[REQUIREMENT]
Please transcribe exactly, and only, the lines of the data below between the line holding "The set of points of" and the line holding "equivalence of categories", inclusive.

[DATA FOR REVIEW]
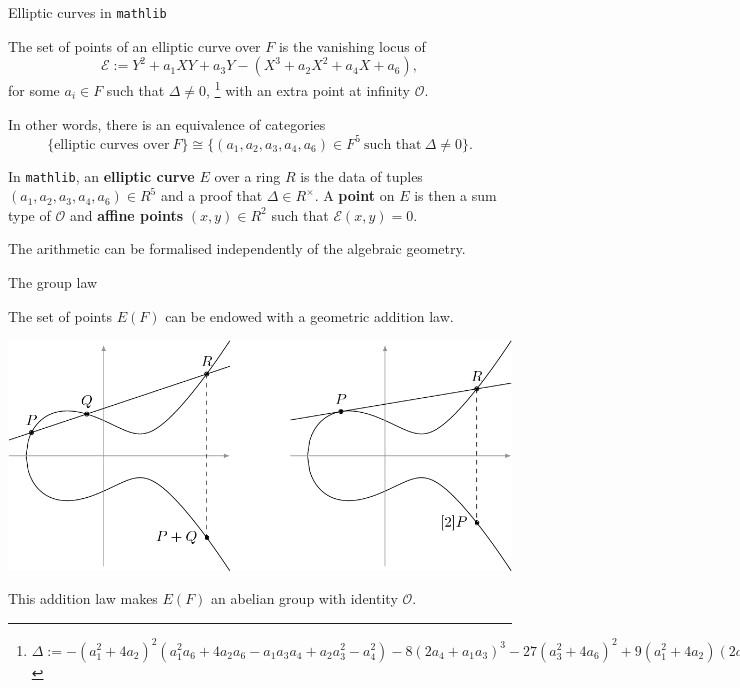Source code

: \documentclass[10pt]{beamer}
\begin{document}
\begin{frame}[t]{Elliptic curves in \texttt{mathlib}}

\begin{corollary}
The set of points of an elliptic curve over $ F $ is the vanishing locus of
$$ \mathcal{E} := Y^2 + a_1XY + a_3Y - (X^3 + a_2X^2 + a_4X + a_6), $$
for some $ a_i \in F $ such that $ \Delta \ne 0 $, \footnote{\tiny $ \Delta := -(a_1^2 + 4a_2)^2(a_1^2a_6 + 4a_2a_6 - a_1a_3a_4 + a_2a_3^2 - a_4^2) - 8(2a_4 + a_1a_3)^3 - 27(a_3^2 + 4a_6)^2 + 9(a_1^2 + 4a_2)(2a_4 + a_1a_3)(a_3^2 + 4a_6) $} with an extra point at infinity $ \mathcal{O} $.
\end{corollary}

\pause

\vspace{0.5cm} In other words, there is an equivalence of categories
$$ \{\text{elliptic curves over} \ F\} \cong \{(a_1, a_2, a_3, a_4, a_6) \in F^5 \ \text{such that} \ \Delta \ne 0\}. $$

\pause

In \texttt{mathlib}, an \textbf{elliptic curve} $ E $ over a ring $ R $ is the data of tuples $ (a_1, a_2, a_3, a_4, a_6) \in R^5 $ and a proof that $ \Delta \in R^\times $. A \textbf{point} on $ E $ is then a sum type of $ \mathcal{O} $ and \textbf{affine points} $ (x, y) \in R^2 $ such that $ \mathcal{E}(x, y) = 0 $.

\pause

\vspace{0.5cm} The arithmetic can be formalised independently of the algebraic geometry.

\end{frame}

\begin{frame}[t]{The group law}

The set of points $ E(F) $ can be endowed with a geometric addition law.

\begin{center}
\includegraphics[width=\textwidth]{grouplaw.png}
\end{center}

\pause

\begin{theorem}
This addition law makes $ E(F) $ an abelian group with identity $ \mathcal{O} $.
\end{theorem}

\end{frame}
\end{document}
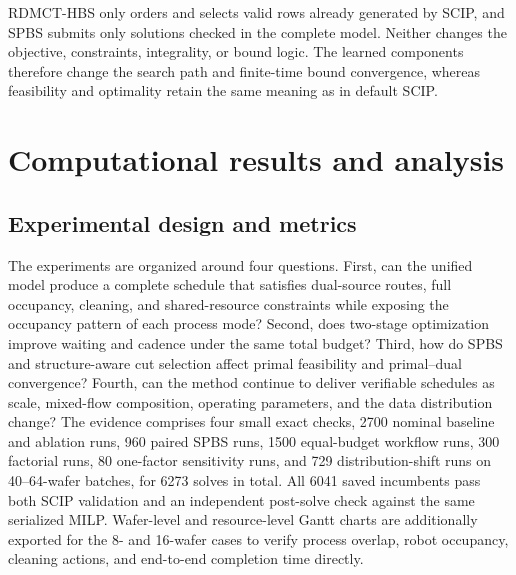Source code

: \documentclass[final,5p,times,twocolumn]{elsarticle}
\newcommand{\method}{RDMCT-HBS}
\begin{document}
\method{} only orders and selects valid rows already generated by SCIP, and SPBS submits only solutions checked in the complete model. Neither changes the objective, constraints, integrality, or bound logic. The learned components therefore change the search path and finite-time bound convergence, whereas feasibility and optimality retain the same meaning as in default SCIP.

\section{Computational results and analysis}
\label{sec:results-new}

\subsection{Experimental design and metrics}

The experiments are organized around four questions. First, can the unified model produce a complete schedule that satisfies dual-source routes, full occupancy, cleaning, and shared-resource constraints while exposing the occupancy pattern of each process mode? Second, does two-stage optimization improve waiting and cadence under the same total budget? Third, how do SPBS and structure-aware cut selection affect primal feasibility and primal--dual convergence? Fourth, can the method continue to deliver verifiable schedules as scale, mixed-flow composition, operating parameters, and the data distribution change? The evidence comprises four small exact checks, 2700 nominal baseline and ablation runs, 960 paired SPBS runs, 1500 equal-budget workflow runs, 300 factorial runs, 80 one-factor sensitivity runs, and 729 distribution-shift runs on 40--64-wafer batches, for 6273 solves in total. All 6041 saved incumbents pass both SCIP validation and an independent post-solve check against the same serialized MILP. Wafer-level and resource-level Gantt charts are additionally exported for the 8- and 16-wafer cases to verify process overlap, robot occupancy, cleaning actions, and end-to-end completion time directly.
\end{document}
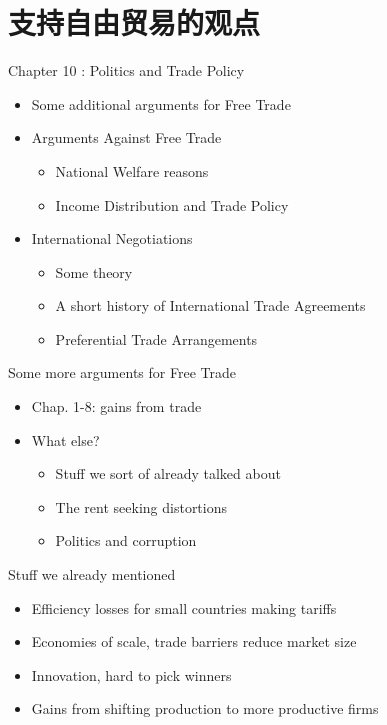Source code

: \documentclass[10pt,hyperref={CJKbookmarks=true},xcolor=dvipsnames,aspectratio=169]{beamer}
\begin{document}
\section{支持自由贸易的观点}
\begin{frame}{Chapter 10 : Politics and Trade Policy}

\begin{itemize}
	\item Some additional arguments for Free Trade
	\item Arguments Against Free Trade
	\begin{itemize}
		\item National Welfare reasons 
		\item Income Distribution and Trade Policy
	\end{itemize}
	\item International Negotiations
	\begin{itemize}
		\item Some theory
		\item A short history of International Trade Agreements 
		\item Preferential Trade Arrangements
	\end{itemize}
\end{itemize}

\end{frame}

\begin{frame}{Some more arguments for Free Trade}

\begin{itemize}
\item Chap. 1-8: gains from trade
\item What else?
\begin{itemize}
	\item Stuff we sort of already talked about
	\item The rent seeking distortions
	\item Politics and corruption
\end{itemize}
\end{itemize}

\end{frame}

\begin{frame}{Stuff we already mentioned}

\begin{itemize}
\item Efficiency losses for small countries making tariffs
\item Economies of scale, trade barriers reduce market size 
\item Innovation, hard to pick winners
\item Gains from shifting production to more productive firms
\end{itemize}

\end{frame}
\end{document}
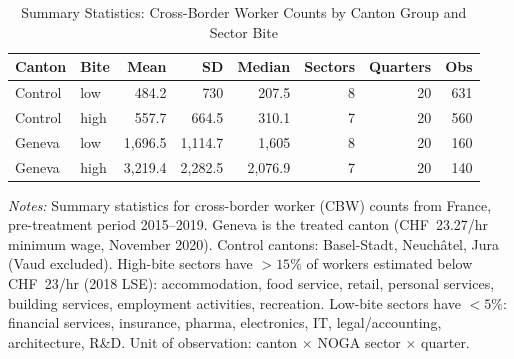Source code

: \begin{table}[htbp]
\centering
\caption{Summary Statistics: Cross-Border Worker Counts by Canton Group and Sector Bite}
\label{tab:summary}
\begin{tabular}{llrrrrrr}
\toprule
Canton & Bite & Mean & SD & Median & Sectors & Quarters & Obs \\
\midrule
Control & low & 484.2 & 730 & 207.5 & 8 & 20 & 631 \\
Control & high & 557.7 & 664.5 & 310.1 & 7 & 20 & 560 \\
Geneva & low & 1,696.5 & 1,114.7 & 1,605 & 8 & 20 & 160 \\
Geneva & high & 3,219.4 & 2,282.5 & 2,076.9 & 7 & 20 & 140 \\
\bottomrule
\end{tabular}
\begin{tablenotes}
\small
\item \textit{Notes:} Summary statistics for cross-border worker (CBW) counts from France, pre-treatment period 2015--2019. Geneva is the treated canton (CHF~23.27/hr minimum wage, November 2020). Control cantons: Basel-Stadt, Neuch\^atel, Jura (Vaud excluded). High-bite sectors have $>15\%$ of workers estimated below CHF~23/hr (2018 LSE): accommodation, food service, retail, personal services, building services, employment activities, recreation. Low-bite sectors have $<5\%$: financial services, insurance, pharma, electronics, IT, legal/accounting, architecture, R\&D. Unit of observation: canton $\times$ NOGA sector $\times$ quarter.
\end{tablenotes}
\end{table}
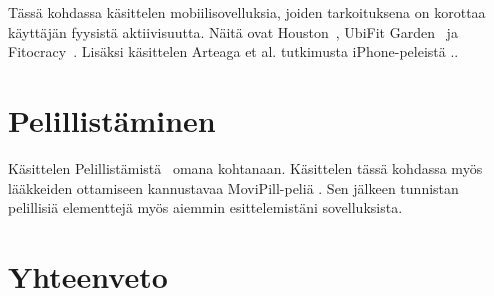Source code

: \documentclass[finnish]{tktltiki2}
\theoremstyle{definition}
\theoremstyle{remark}
\begin{document}
Tässä kohdassa käsittelen mobiilisovelluksia, joiden tarkoituksena on korottaa käyttäjän fyysistä aktiivisuutta. Näitä ovat Houston~\cite{houston}, UbiFit Garden~\cite{ubifit} ja Fitocracy~\cite{fitocracy}. Lisäksi käsittelen Arteaga et al. tutkimusta iPhone-peleistä \cite{obesity}..

\section{Pelillistäminen}

Käsittelen Pelillistämistä~\cite{gamification} omana kohtanaan. Käsittelen tässä kohdassa myös lääkkeiden ottamiseen kannustavaa MoviPill-peliä \cite{movipill}.
Sen jälkeen tunnistan pelillisiä elementtejä myös aiemmin esittelemistäni sovelluksista.

\section{Yhteenveto}

%
%
% 
%







% 
\end{document}
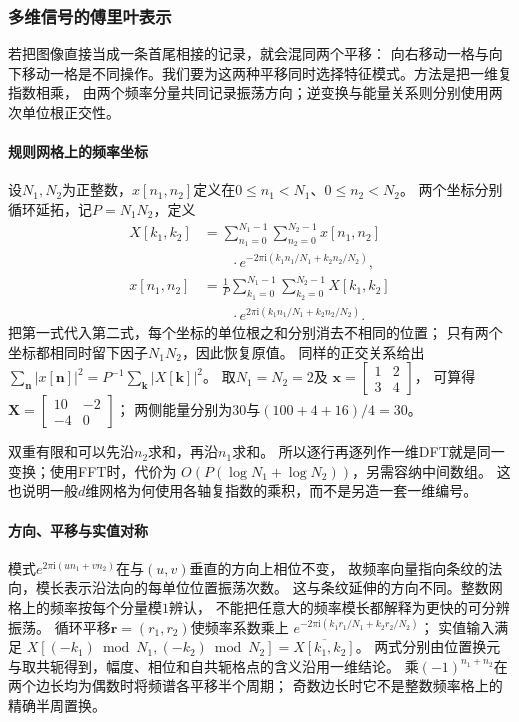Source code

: \subsubsection{多维信号的傅里叶表示}
\label{sec:signal-multidimensional-fourier}

若把图像直接当成一条首尾相接的记录，就会混同两个平移：
向右移动一格与向下移动一格是不同操作。我们要为这两种平移同时选择特征模式。方法是把一维复指数相乘，
由两个频率分量共同记录振荡方向；逆变换与能量关系则分别使用两次单位根正交性。

\paragraph{规则网格上的频率坐标}
设$N_1,N_2$为正整数，$x[n_1,n_2]$定义在$0\leq n_1<N_1$、$0\leq n_2<N_2$。
两个坐标分别循环延拓，记$P=N_1N_2$，定义
\begin{equation}
 \begin{aligned}
 X[k_1,k_2]
 &=\sum_{n_1=0}^{N_1-1}\sum_{n_2=0}^{N_2-1}
 x[n_1,n_2]\\
 &\qquad\cdot e^{-2\pi\mathrm i(k_1n_1/N_1+k_2n_2/N_2)},\\
 x[n_1,n_2]
 &=\frac1P\sum_{k_1=0}^{N_1-1}\sum_{k_2=0}^{N_2-1}
 X[k_1,k_2]\\
 &\qquad\cdot e^{2\pi\mathrm i(k_1n_1/N_1+k_2n_2/N_2)}.
 \end{aligned}
 \label{eq:signal-multidimensional-dft}
\end{equation}
把第一式代入第二式，每个坐标的单位根之和分别消去不相同的位置；
只有两个坐标都相同时留下因子$N_1N_2$，因此恢复原值。
同样的正交关系给出
$\sum_{\bm n}|x[\bm n]|^2=P^{-1}\sum_{\bm k}|X[\bm k]|^2$。
取$N_1=N_2=2$及
$\bm x=\begin{bmatrix}1&2\\3&4\end{bmatrix}$，
可算得$\bm X=\begin{bmatrix}10&-2\\-4&0\end{bmatrix}$；
两侧能量分别为$30$与$(100+4+16)/4=30$。

双重有限和可以先沿$n_2$求和，再沿$n_1$求和。
所以逐行再逐列作一维DFT就是同一变换；使用FFT时，代价为
$O(P(\log N_1+\log N_2))$，另需容纳中间数组。
这也说明一般$d$维网格为何使用各轴复指数的乘积，而不是另造一套一维编号。

\paragraph{方向、平移与实值对称}
模式$e^{2\pi\mathrm i(un_1+vn_2)}$在与$(u,v)$垂直的方向上相位不变，
故频率向量指向条纹的法向，模长表示沿法向的每单位位置振荡次数。
这与条纹延伸的方向不同。整数网格上的频率按每个分量模$1$辨认，
不能把任意大的频率模长都解释为更快的可分辨振荡。
循环平移$\bm r=(r_1,r_2)$使频率系数乘上
$e^{-2\pi\mathrm i(k_1r_1/N_1+k_2r_2/N_2)}$；
实值输入满足
$X[(-k_1)\bmod N_1,(-k_2)\bmod N_2]=\overline{X[k_1,k_2]}$。
两式分别由位置换元与取共轭得到，幅度、相位和自共轭格点的含义沿用一维结论。
乘$(-1)^{n_1+n_2}$在两个边长均为偶数时将频谱各平移半个周期；
奇数边长时它不是整数频率格上的精确半周置换。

[TASK RESPONSE]
The set of points of an elliptic curve over $ F $ is the vanishing locus of
$$ \mathcal{E} := Y^2 + a_1XY + a_3Y - (X^3 + a_2X^2 + a_4X + a_6), $$
for some $ a_i \in F $ such that $ \Delta \ne 0 $, \footnote{\tiny $ \Delta := -(a_1^2 + 4a_2)^2(a_1^2a_6 + 4a_2a_6 - a_1a_3a_4 + a_2a_3^2 - a_4^2) - 8(2a_4 + a_1a_3)^3 - 27(a_3^2 + 4a_6)^2 + 9(a_1^2 + 4a_2)(2a_4 + a_1a_3)(a_3^2 + 4a_6) $} with an extra point at infinity $ \mathcal{O} $.
\end{corollary}

\pause

\vspace{0.5cm} In other words, there is an equivalence of categories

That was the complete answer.